Üniversite Katılımcıları Derneği, İTÜ'de son dönemde yaşanan olaylara ilişkin açıklamada bulundu.

Haber Merkezi

Üniversite Katılımcıları Derneği, İTÜ'de üniversiteye bağlı vakıfların rektör tarafından hedef alınması ve sonrasında yaşanan sürece dair bir açıklamada bulundu.

Açıklamada söz konusu gerilimin nedeninin rant kavgasına olduğuna vurgu yapılırken, şöyle denildi:

Üniversite siyasi iktidarın temsilcisi rektörlerden de sermaye sınıfından da kurtarılmalıdır

İstanbul Teknik Üniversitesi’nde son bir ay içinde kamuoyuna yansıyan olaylar üniversitelerin ticarileşmesinin, üniversiteyi ve üniversitenin birbirlerine çok benzeyen eski ve yeni yöneticilerini nasıl bir duruma düşürdüğünü ortaya koyuyor.

İTÜ Rektörü İsmail Koyuncu’nun üniversiteye bağlı vakıfları hedef almasına ilişkin ilk işaretler bir ay önce ortaya çıktı. Rektör, bu vakıflara bağlı kurumlarda ve ARI Teknokent’te çalışanların araçlarını hatta bir süreliğine yayaları bile üniversite kapısından geri çevirdi. Sonunda rektörün bu baskısı öyle bir hal aldı ki İTÜ eski rektörü ve İTÜ Geliştirme Vakfı’nın mütevelli heyeti üyesi Gülsün Sağlamer’in aracıyla kampüse girmek istediği sırada engellendiğini, zamanında “güvenlik” gerekçesiyle kendi yerleştirdiği turnikelerden geçmek zorunda kaldığını gördük.

Rektörlük açıklamasında da belirtildiği gibi, “İTÜ” adını bir marka olarak gören rektörlük, bir taraftan üniversiteyi ticarileştiren bir iktidarın temsilciliğini yapmakta, ama diğer taraftan da vakıfları ve Teknokent içindeki  “ticari” olmakla suçlamaktadır. Kendisinin de Teknokent içinde şirketi olan rektörün söz konusu baskılarının altında bir rant kavgası olduğu açıktır.

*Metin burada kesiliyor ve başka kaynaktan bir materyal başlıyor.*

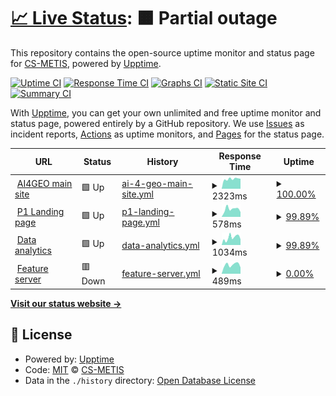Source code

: # [📈 Live Status](https://demo.upptime.js.org): <!--live status--> **🟧 Partial outage**

This repository contains the open-source uptime monitor and status page for [CS-METIS](https://demo.upptime.js.org), powered by [Upptime](https://github.com/upptime/upptime).

[![Uptime CI](https://github.com/CS-METIS/p1-status-page/workflows/Uptime%20CI/badge.svg)](https://github.com/CS-METIS/p1-status-page/actions?query=workflow%3A%22Uptime+CI%22)
[![Response Time CI](https://github.com/CS-METIS/p1-status-page/workflows/Response%20Time%20CI/badge.svg)](https://github.com/CS-METIS/p1-status-page/actions?query=workflow%3A%22Response+Time+CI%22)
[![Graphs CI](https://github.com/CS-METIS/p1-status-page/workflows/Graphs%20CI/badge.svg)](https://github.com/CS-METIS/p1-status-page/actions?query=workflow%3A%22Graphs+CI%22)
[![Static Site CI](https://github.com/CS-METIS/p1-status-page/workflows/Static%20Site%20CI/badge.svg)](https://github.com/CS-METIS/p1-status-page/actions?query=workflow%3A%22Static+Site+CI%22)
[![Summary CI](https://github.com/CS-METIS/p1-status-page/workflows/Summary%20CI/badge.svg)](https://github.com/CS-METIS/p1-status-page/actions?query=workflow%3A%22Summary+CI%22)

With [Upptime](https://upptime.js.org), you can get your own unlimited and free uptime monitor and status page, powered entirely by a GitHub repository. We use [Issues](https://github.com/CS-METIS/p1-status-page/issues) as incident reports, [Actions](https://github.com/CS-METIS/p1-status-page/actions) as uptime monitors, and [Pages](https://demo.upptime.js.org) for the status page.

<!--start: status pages-->
<!-- This summary is generated by Upptime (https://github.com/upptime/upptime) -->
<!-- Do not edit this manually, your changes will be overwritten -->
<!-- prettier-ignore -->
| URL | Status | History | Response Time | Uptime |
| --- | ------ | ------- | ------------- | ------ |
| <img alt="" src="https://icons.duckduckgo.com/ip3/ai4geo.csgroup.eu.ico" height="13"> [AI4GEO main site](https://ai4geo.csgroup.eu/) | 🟩 Up | [ai-4-geo-main-site.yml](https://github.com/CS-METIS/p1-status-page/commits/HEAD/history/ai-4-geo-main-site.yml) | <details><summary><img alt="Response time graph" src="./graphs/ai-4-geo-main-site/response-time-week.png" height="20"> 2323ms</summary><br><a href="https://status.p1.csgroup.space/history/ai-4-geo-main-site"><img alt="Response time 2941" src="https://img.shields.io/endpoint?url=https%3A%2F%2Fraw.githubusercontent.com%2FCS-METIS%2Fp1-status-page%2FHEAD%2Fapi%2Fai-4-geo-main-site%2Fresponse-time.json"></a><br><a href="https://status.p1.csgroup.space/history/ai-4-geo-main-site"><img alt="24-hour response time 2368" src="https://img.shields.io/endpoint?url=https%3A%2F%2Fraw.githubusercontent.com%2FCS-METIS%2Fp1-status-page%2FHEAD%2Fapi%2Fai-4-geo-main-site%2Fresponse-time-day.json"></a><br><a href="https://status.p1.csgroup.space/history/ai-4-geo-main-site"><img alt="7-day response time 2323" src="https://img.shields.io/endpoint?url=https%3A%2F%2Fraw.githubusercontent.com%2FCS-METIS%2Fp1-status-page%2FHEAD%2Fapi%2Fai-4-geo-main-site%2Fresponse-time-week.json"></a><br><a href="https://status.p1.csgroup.space/history/ai-4-geo-main-site"><img alt="30-day response time 2984" src="https://img.shields.io/endpoint?url=https%3A%2F%2Fraw.githubusercontent.com%2FCS-METIS%2Fp1-status-page%2FHEAD%2Fapi%2Fai-4-geo-main-site%2Fresponse-time-month.json"></a><br><a href="https://status.p1.csgroup.space/history/ai-4-geo-main-site"><img alt="1-year response time 2941" src="https://img.shields.io/endpoint?url=https%3A%2F%2Fraw.githubusercontent.com%2FCS-METIS%2Fp1-status-page%2FHEAD%2Fapi%2Fai-4-geo-main-site%2Fresponse-time-year.json"></a></details> | <details><summary><a href="https://status.p1.csgroup.space/history/ai-4-geo-main-site">100.00%</a></summary><a href="https://status.p1.csgroup.space/history/ai-4-geo-main-site"><img alt="All-time uptime 100.00%" src="https://img.shields.io/endpoint?url=https%3A%2F%2Fraw.githubusercontent.com%2FCS-METIS%2Fp1-status-page%2FHEAD%2Fapi%2Fai-4-geo-main-site%2Fuptime.json"></a><br><a href="https://status.p1.csgroup.space/history/ai-4-geo-main-site"><img alt="24-hour uptime 100.00%" src="https://img.shields.io/endpoint?url=https%3A%2F%2Fraw.githubusercontent.com%2FCS-METIS%2Fp1-status-page%2FHEAD%2Fapi%2Fai-4-geo-main-site%2Fuptime-day.json"></a><br><a href="https://status.p1.csgroup.space/history/ai-4-geo-main-site"><img alt="7-day uptime 100.00%" src="https://img.shields.io/endpoint?url=https%3A%2F%2Fraw.githubusercontent.com%2FCS-METIS%2Fp1-status-page%2FHEAD%2Fapi%2Fai-4-geo-main-site%2Fuptime-week.json"></a><br><a href="https://status.p1.csgroup.space/history/ai-4-geo-main-site"><img alt="30-day uptime 100.00%" src="https://img.shields.io/endpoint?url=https%3A%2F%2Fraw.githubusercontent.com%2FCS-METIS%2Fp1-status-page%2FHEAD%2Fapi%2Fai-4-geo-main-site%2Fuptime-month.json"></a><br><a href="https://status.p1.csgroup.space/history/ai-4-geo-main-site"><img alt="1-year uptime 100.00%" src="https://img.shields.io/endpoint?url=https%3A%2F%2Fraw.githubusercontent.com%2FCS-METIS%2Fp1-status-page%2FHEAD%2Fapi%2Fai-4-geo-main-site%2Fuptime-year.json"></a></details>
| <img alt="" src="https://icons.duckduckgo.com/ip3/p1.csgroup.space.ico" height="13"> [P1 Landing page](https://p1.csgroup.space) | 🟩 Up | [p1-landing-page.yml](https://github.com/CS-METIS/p1-status-page/commits/HEAD/history/p1-landing-page.yml) | <details><summary><img alt="Response time graph" src="./graphs/p1-landing-page/response-time-week.png" height="20"> 578ms</summary><br><a href="https://status.p1.csgroup.space/history/p1-landing-page"><img alt="Response time 620" src="https://img.shields.io/endpoint?url=https%3A%2F%2Fraw.githubusercontent.com%2FCS-METIS%2Fp1-status-page%2FHEAD%2Fapi%2Fp1-landing-page%2Fresponse-time.json"></a><br><a href="https://status.p1.csgroup.space/history/p1-landing-page"><img alt="24-hour response time 574" src="https://img.shields.io/endpoint?url=https%3A%2F%2Fraw.githubusercontent.com%2FCS-METIS%2Fp1-status-page%2FHEAD%2Fapi%2Fp1-landing-page%2Fresponse-time-day.json"></a><br><a href="https://status.p1.csgroup.space/history/p1-landing-page"><img alt="7-day response time 578" src="https://img.shields.io/endpoint?url=https%3A%2F%2Fraw.githubusercontent.com%2FCS-METIS%2Fp1-status-page%2FHEAD%2Fapi%2Fp1-landing-page%2Fresponse-time-week.json"></a><br><a href="https://status.p1.csgroup.space/history/p1-landing-page"><img alt="30-day response time 539" src="https://img.shields.io/endpoint?url=https%3A%2F%2Fraw.githubusercontent.com%2FCS-METIS%2Fp1-status-page%2FHEAD%2Fapi%2Fp1-landing-page%2Fresponse-time-month.json"></a><br><a href="https://status.p1.csgroup.space/history/p1-landing-page"><img alt="1-year response time 620" src="https://img.shields.io/endpoint?url=https%3A%2F%2Fraw.githubusercontent.com%2FCS-METIS%2Fp1-status-page%2FHEAD%2Fapi%2Fp1-landing-page%2Fresponse-time-year.json"></a></details> | <details><summary><a href="https://status.p1.csgroup.space/history/p1-landing-page">99.89%</a></summary><a href="https://status.p1.csgroup.space/history/p1-landing-page"><img alt="All-time uptime 99.92%" src="https://img.shields.io/endpoint?url=https%3A%2F%2Fraw.githubusercontent.com%2FCS-METIS%2Fp1-status-page%2FHEAD%2Fapi%2Fp1-landing-page%2Fuptime.json"></a><br><a href="https://status.p1.csgroup.space/history/p1-landing-page"><img alt="24-hour uptime 99.20%" src="https://img.shields.io/endpoint?url=https%3A%2F%2Fraw.githubusercontent.com%2FCS-METIS%2Fp1-status-page%2FHEAD%2Fapi%2Fp1-landing-page%2Fuptime-day.json"></a><br><a href="https://status.p1.csgroup.space/history/p1-landing-page"><img alt="7-day uptime 99.89%" src="https://img.shields.io/endpoint?url=https%3A%2F%2Fraw.githubusercontent.com%2FCS-METIS%2Fp1-status-page%2FHEAD%2Fapi%2Fp1-landing-page%2Fuptime-week.json"></a><br><a href="https://status.p1.csgroup.space/history/p1-landing-page"><img alt="30-day uptime 99.97%" src="https://img.shields.io/endpoint?url=https%3A%2F%2Fraw.githubusercontent.com%2FCS-METIS%2Fp1-status-page%2FHEAD%2Fapi%2Fp1-landing-page%2Fuptime-month.json"></a><br><a href="https://status.p1.csgroup.space/history/p1-landing-page"><img alt="1-year uptime 99.92%" src="https://img.shields.io/endpoint?url=https%3A%2F%2Fraw.githubusercontent.com%2FCS-METIS%2Fp1-status-page%2FHEAD%2Fapi%2Fp1-landing-page%2Fuptime-year.json"></a></details>
| <img alt="" src="https://icons.duckduckgo.com/ip3/superset.p1.csgroup.space.ico" height="13"> [Data analytics](https://superset.p1.csgroup.space) | 🟩 Up | [data-analytics.yml](https://github.com/CS-METIS/p1-status-page/commits/HEAD/history/data-analytics.yml) | <details><summary><img alt="Response time graph" src="./graphs/data-analytics/response-time-week.png" height="20"> 1034ms</summary><br><a href="https://status.p1.csgroup.space/history/data-analytics"><img alt="Response time 1332" src="https://img.shields.io/endpoint?url=https%3A%2F%2Fraw.githubusercontent.com%2FCS-METIS%2Fp1-status-page%2FHEAD%2Fapi%2Fdata-analytics%2Fresponse-time.json"></a><br><a href="https://status.p1.csgroup.space/history/data-analytics"><img alt="24-hour response time 966" src="https://img.shields.io/endpoint?url=https%3A%2F%2Fraw.githubusercontent.com%2FCS-METIS%2Fp1-status-page%2FHEAD%2Fapi%2Fdata-analytics%2Fresponse-time-day.json"></a><br><a href="https://status.p1.csgroup.space/history/data-analytics"><img alt="7-day response time 1034" src="https://img.shields.io/endpoint?url=https%3A%2F%2Fraw.githubusercontent.com%2FCS-METIS%2Fp1-status-page%2FHEAD%2Fapi%2Fdata-analytics%2Fresponse-time-week.json"></a><br><a href="https://status.p1.csgroup.space/history/data-analytics"><img alt="30-day response time 1103" src="https://img.shields.io/endpoint?url=https%3A%2F%2Fraw.githubusercontent.com%2FCS-METIS%2Fp1-status-page%2FHEAD%2Fapi%2Fdata-analytics%2Fresponse-time-month.json"></a><br><a href="https://status.p1.csgroup.space/history/data-analytics"><img alt="1-year response time 1332" src="https://img.shields.io/endpoint?url=https%3A%2F%2Fraw.githubusercontent.com%2FCS-METIS%2Fp1-status-page%2FHEAD%2Fapi%2Fdata-analytics%2Fresponse-time-year.json"></a></details> | <details><summary><a href="https://status.p1.csgroup.space/history/data-analytics">99.89%</a></summary><a href="https://status.p1.csgroup.space/history/data-analytics"><img alt="All-time uptime 98.50%" src="https://img.shields.io/endpoint?url=https%3A%2F%2Fraw.githubusercontent.com%2FCS-METIS%2Fp1-status-page%2FHEAD%2Fapi%2Fdata-analytics%2Fuptime.json"></a><br><a href="https://status.p1.csgroup.space/history/data-analytics"><img alt="24-hour uptime 99.20%" src="https://img.shields.io/endpoint?url=https%3A%2F%2Fraw.githubusercontent.com%2FCS-METIS%2Fp1-status-page%2FHEAD%2Fapi%2Fdata-analytics%2Fuptime-day.json"></a><br><a href="https://status.p1.csgroup.space/history/data-analytics"><img alt="7-day uptime 99.89%" src="https://img.shields.io/endpoint?url=https%3A%2F%2Fraw.githubusercontent.com%2FCS-METIS%2Fp1-status-page%2FHEAD%2Fapi%2Fdata-analytics%2Fuptime-week.json"></a><br><a href="https://status.p1.csgroup.space/history/data-analytics"><img alt="30-day uptime 99.83%" src="https://img.shields.io/endpoint?url=https%3A%2F%2Fraw.githubusercontent.com%2FCS-METIS%2Fp1-status-page%2FHEAD%2Fapi%2Fdata-analytics%2Fuptime-month.json"></a><br><a href="https://status.p1.csgroup.space/history/data-analytics"><img alt="1-year uptime 98.50%" src="https://img.shields.io/endpoint?url=https%3A%2F%2Fraw.githubusercontent.com%2FCS-METIS%2Fp1-status-page%2FHEAD%2Fapi%2Fdata-analytics%2Fuptime-year.json"></a></details>
| <img alt="" src="https://icons.duckduckgo.com/ip3/feature.p1.csgroup.space.ico" height="13"> [Feature server](https://feature.p1.csgroup.space/) | 🟥 Down | [feature-server.yml](https://github.com/CS-METIS/p1-status-page/commits/HEAD/history/feature-server.yml) | <details><summary><img alt="Response time graph" src="./graphs/feature-server/response-time-week.png" height="20"> 489ms</summary><br><a href="https://status.p1.csgroup.space/history/feature-server"><img alt="Response time 560" src="https://img.shields.io/endpoint?url=https%3A%2F%2Fraw.githubusercontent.com%2FCS-METIS%2Fp1-status-page%2FHEAD%2Fapi%2Ffeature-server%2Fresponse-time.json"></a><br><a href="https://status.p1.csgroup.space/history/feature-server"><img alt="24-hour response time 343" src="https://img.shields.io/endpoint?url=https%3A%2F%2Fraw.githubusercontent.com%2FCS-METIS%2Fp1-status-page%2FHEAD%2Fapi%2Ffeature-server%2Fresponse-time-day.json"></a><br><a href="https://status.p1.csgroup.space/history/feature-server"><img alt="7-day response time 489" src="https://img.shields.io/endpoint?url=https%3A%2F%2Fraw.githubusercontent.com%2FCS-METIS%2Fp1-status-page%2FHEAD%2Fapi%2Ffeature-server%2Fresponse-time-week.json"></a><br><a href="https://status.p1.csgroup.space/history/feature-server"><img alt="30-day response time 497" src="https://img.shields.io/endpoint?url=https%3A%2F%2Fraw.githubusercontent.com%2FCS-METIS%2Fp1-status-page%2FHEAD%2Fapi%2Ffeature-server%2Fresponse-time-month.json"></a><br><a href="https://status.p1.csgroup.space/history/feature-server"><img alt="1-year response time 560" src="https://img.shields.io/endpoint?url=https%3A%2F%2Fraw.githubusercontent.com%2FCS-METIS%2Fp1-status-page%2FHEAD%2Fapi%2Ffeature-server%2Fresponse-time-year.json"></a></details> | <details><summary><a href="https://status.p1.csgroup.space/history/feature-server">0.00%</a></summary><a href="https://status.p1.csgroup.space/history/feature-server"><img alt="All-time uptime 35.38%" src="https://img.shields.io/endpoint?url=https%3A%2F%2Fraw.githubusercontent.com%2FCS-METIS%2Fp1-status-page%2FHEAD%2Fapi%2Ffeature-server%2Fuptime.json"></a><br><a href="https://status.p1.csgroup.space/history/feature-server"><img alt="24-hour uptime 0.00%" src="https://img.shields.io/endpoint?url=https%3A%2F%2Fraw.githubusercontent.com%2FCS-METIS%2Fp1-status-page%2FHEAD%2Fapi%2Ffeature-server%2Fuptime-day.json"></a><br><a href="https://status.p1.csgroup.space/history/feature-server"><img alt="7-day uptime 0.00%" src="https://img.shields.io/endpoint?url=https%3A%2F%2Fraw.githubusercontent.com%2FCS-METIS%2Fp1-status-page%2FHEAD%2Fapi%2Ffeature-server%2Fuptime-week.json"></a><br><a href="https://status.p1.csgroup.space/history/feature-server"><img alt="30-day uptime 0.00%" src="https://img.shields.io/endpoint?url=https%3A%2F%2Fraw.githubusercontent.com%2FCS-METIS%2Fp1-status-page%2FHEAD%2Fapi%2Ffeature-server%2Fuptime-month.json"></a><br><a href="https://status.p1.csgroup.space/history/feature-server"><img alt="1-year uptime 35.38%" src="https://img.shields.io/endpoint?url=https%3A%2F%2Fraw.githubusercontent.com%2FCS-METIS%2Fp1-status-page%2FHEAD%2Fapi%2Ffeature-server%2Fuptime-year.json"></a></details>

<!--end: status pages-->

[**Visit our status website →**](https://demo.upptime.js.org)

## 📄 License

- Powered by: [Upptime](https://github.com/upptime/upptime)
- Code: [MIT](./LICENSE) © [CS-METIS](https://demo.upptime.js.org)
- Data in the `./history` directory: [Open Database License](https://opendatacommons.org/licenses/odbl/1-0/)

AKP iktidarının dönüştürdüğü üniversitelerimizde bu ve buna benzer rant kavgalarının beklendik bir durum olduğunun farkında olmakla birlikte üniversitedeki söz konusu manzaraları kabul etmekte zorlanıyoruz. Kamucu, toplumcu, özerk bir üniversitenin ancak ve ancak üniversiteyi sermaye sınıfından kurtarmakla mümkün olabileceğini biliyoruz. Rant kavgasına konu olan araziler halkın olmalıdır; eğitim ve bilimsel üretim kamusal olmalı, vakıfların, şirketlerin sattığı bir metaya dönüştürülmemelidir. Bu bilinçte olan üniversite emekçilerini ÜKD ile birlikte mücadeleye çağırıyoruz.